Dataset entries
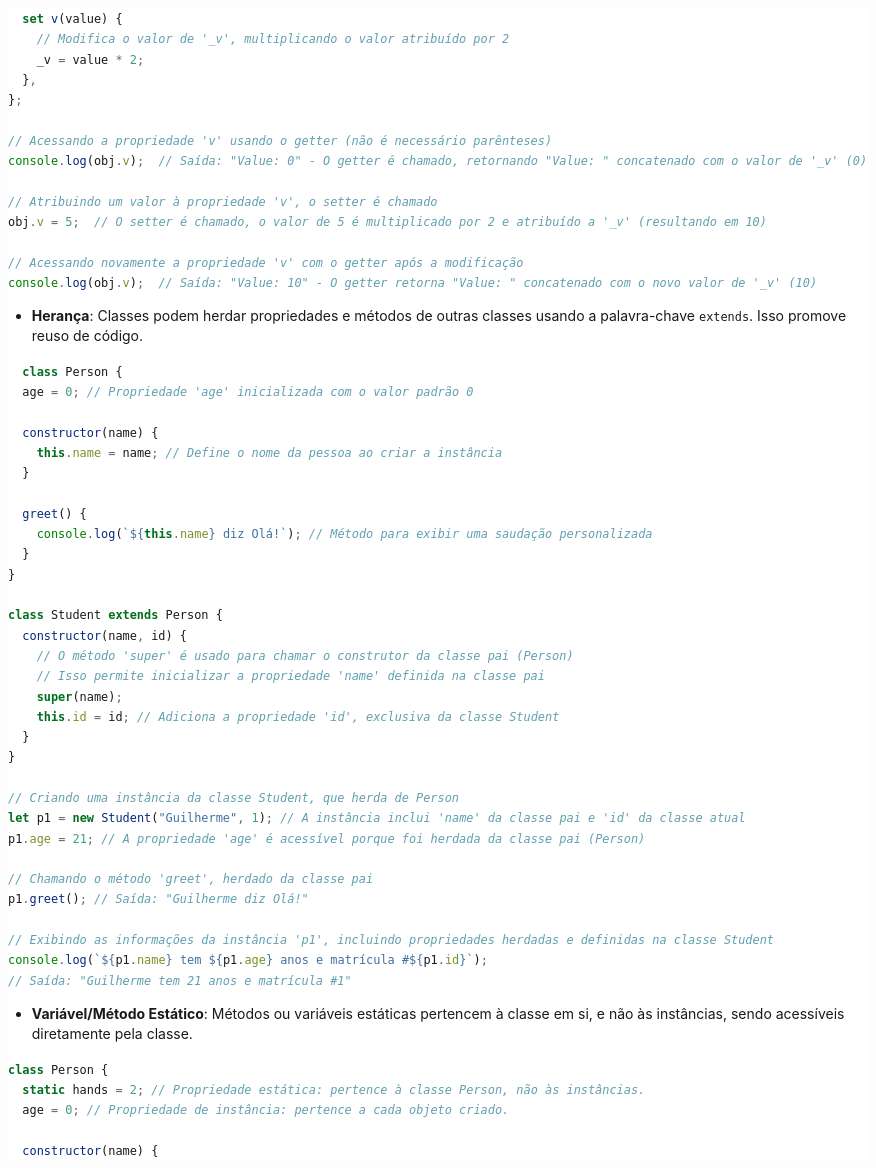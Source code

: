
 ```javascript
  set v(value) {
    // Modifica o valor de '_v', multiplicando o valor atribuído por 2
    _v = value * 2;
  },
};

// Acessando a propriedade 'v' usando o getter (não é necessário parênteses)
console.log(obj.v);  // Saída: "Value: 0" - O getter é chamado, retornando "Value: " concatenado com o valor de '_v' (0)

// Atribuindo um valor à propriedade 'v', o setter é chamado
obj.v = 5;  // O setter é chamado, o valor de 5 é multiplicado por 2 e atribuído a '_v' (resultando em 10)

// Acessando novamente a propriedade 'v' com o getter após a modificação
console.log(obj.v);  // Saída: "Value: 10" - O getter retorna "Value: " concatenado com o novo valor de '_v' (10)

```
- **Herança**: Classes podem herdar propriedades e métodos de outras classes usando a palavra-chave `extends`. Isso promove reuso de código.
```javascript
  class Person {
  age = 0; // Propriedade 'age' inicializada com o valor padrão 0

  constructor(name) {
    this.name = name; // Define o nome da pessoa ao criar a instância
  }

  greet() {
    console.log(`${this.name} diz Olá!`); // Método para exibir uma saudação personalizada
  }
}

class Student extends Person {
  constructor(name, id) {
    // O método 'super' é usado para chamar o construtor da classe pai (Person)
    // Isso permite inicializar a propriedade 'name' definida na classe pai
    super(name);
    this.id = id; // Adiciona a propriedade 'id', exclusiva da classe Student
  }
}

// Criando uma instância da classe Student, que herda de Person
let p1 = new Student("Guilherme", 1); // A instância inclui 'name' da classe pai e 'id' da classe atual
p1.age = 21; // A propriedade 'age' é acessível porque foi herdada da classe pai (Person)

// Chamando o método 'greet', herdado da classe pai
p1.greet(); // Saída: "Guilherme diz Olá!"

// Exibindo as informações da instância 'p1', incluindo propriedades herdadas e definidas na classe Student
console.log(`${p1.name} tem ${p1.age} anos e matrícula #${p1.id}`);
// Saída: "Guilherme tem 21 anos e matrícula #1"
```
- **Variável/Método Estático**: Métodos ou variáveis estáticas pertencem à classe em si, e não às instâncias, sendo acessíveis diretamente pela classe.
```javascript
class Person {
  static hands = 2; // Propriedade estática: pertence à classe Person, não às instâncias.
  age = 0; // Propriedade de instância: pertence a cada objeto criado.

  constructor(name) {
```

Your goal: Pull out every line of the records that includes the string "instâncias".

Exercise answer:
- **Variável/Método Estático**: Métodos ou variáveis estáticas pertencem à classe em si, e não às instâncias, sendo acessíveis diretamente pela classe.
  static hands = 2; // Propriedade estática: pertence à classe Person, não às instâncias.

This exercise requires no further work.